The hug lasts a moment longer than what’s probably appropriate for a Friday night in a public diner, but the place is half empty and no one pays them much attention. When they break apart, they’ve got matching shy smiles on their faces.
“I’m, I’m so glad we could do this—” Olivia says, when they’ve settled into the booth. There it is again, that mounting awkwardness, and God, that’s what Elliot was afraid of. Not that she wouldn’t let him in, this time, but that when they tried reconnecting, they’d flounder, right out of the gate. Elliot reaches for her hand across the formica tabletop, squeezes once, twice.
She calmed him down like this when they were headed to Fort Lee for Eli; he figures it’s high time he returned the favour. “Liv, ‘s just me.”
Olivia laughs at that, a breathy, sheepish little thing. “Yeah,” she says, tucking an errant strand of hair behind her ear. “I just… Thought about this a lot, these past few months.”
“Me too.” There’s no use denying it, not when the prospect of seeing her and his kids again was the only thing keeping him sane as he and Tweaker criss-crossed the region. Not that he’d even want to minimize it, not with her, so he says, “Been looking forward to this moment for a long time.”
Olivia smirks. “And you haven’t even ordered any fries yet.”
Elliot lets out a laugh at that, deep and low, eyes crinkling. “You just want me to get them so you can steal half, Benson.”
She shrugs, all put-on innocence, and sure enough, the waitress takes that moment to appear at their table, leaving Olivia stifling a giggle as Elliot orders the obligatory portion of fries. They get sandwiches, too, but he skips the coffee, and Olivia rolls her eyes, entirely too fond.
That near-awkwardness he was worried about is gone now, dissolved into the air, and Elliot’s glad for it. Glad for the steaming basket of fries the waitress sets down smack dab in the middle of the table, like she could tell they weren’t just his. Glad for the way Olivia launches into a story about Noah’s latest dance recital, eyes bright as she tells him about her kid.

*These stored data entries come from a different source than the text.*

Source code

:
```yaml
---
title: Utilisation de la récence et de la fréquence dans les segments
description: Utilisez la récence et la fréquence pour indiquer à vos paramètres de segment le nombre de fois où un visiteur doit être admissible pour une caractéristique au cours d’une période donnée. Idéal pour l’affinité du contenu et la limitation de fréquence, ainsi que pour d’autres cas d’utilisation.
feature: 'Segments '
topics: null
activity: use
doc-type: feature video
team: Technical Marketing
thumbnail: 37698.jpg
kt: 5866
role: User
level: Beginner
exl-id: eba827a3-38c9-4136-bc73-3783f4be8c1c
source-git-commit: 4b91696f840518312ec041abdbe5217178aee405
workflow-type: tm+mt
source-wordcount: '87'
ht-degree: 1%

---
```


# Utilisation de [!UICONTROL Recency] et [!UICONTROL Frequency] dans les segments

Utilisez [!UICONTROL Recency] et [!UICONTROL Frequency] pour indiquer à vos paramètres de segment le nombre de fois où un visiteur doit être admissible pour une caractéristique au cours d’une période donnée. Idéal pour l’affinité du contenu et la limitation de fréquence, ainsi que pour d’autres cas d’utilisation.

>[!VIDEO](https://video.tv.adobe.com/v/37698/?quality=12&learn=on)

He fills her in on his kids, too, until she confesses that she knows all of the updates already, because she and Kathleen get coffee once a month. Says she hopes that’s okay, and breathes out a sigh of relief when he tells her he’ll have to tag along one day.
He loves that even in his absence, Olivia was still a part of his family. Right where she belongs.

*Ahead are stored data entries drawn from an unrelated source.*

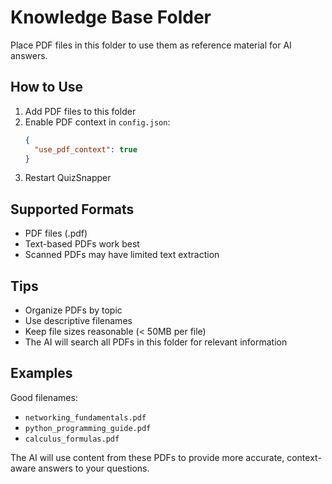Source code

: # Knowledge Base Folder

Place PDF files in this folder to use them as reference material for AI answers.

## How to Use

1. Add PDF files to this folder
2. Enable PDF context in `config.json`:
   ```json
   {
     "use_pdf_context": true
   }
   ```
3. Restart QuizSnapper

## Supported Formats

- PDF files (.pdf)
- Text-based PDFs work best
- Scanned PDFs may have limited text extraction

## Tips

- Organize PDFs by topic
- Use descriptive filenames
- Keep file sizes reasonable (< 50MB per file)
- The AI will search all PDFs in this folder for relevant information

## Examples

Good filenames:
- `networking_fundamentals.pdf`
- `python_programming_guide.pdf`
- `calculus_formulas.pdf`

The AI will use content from these PDFs to provide more accurate, context-aware answers to your questions.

The clock on the far wall is creeping close to ten when he dares broach it: the compass, the one he’d told her he hoped would lead her to happiness. “You’re still wearing it.”
She nods. “Every day.”
“And is it, ah…” He clears his throat, suddenly hesitant. “Is it working, do you think? Leading you where you want to be?”
The corners of Olivia’s mouth turn up in a smile. “I think I’m not quite there yet,” she says, and his heart stutters wildly in his chest, “but I know I’m going in the right direction.”
“Yeah?”
Olivia reaches out across the table and takes his hand. “Positive.”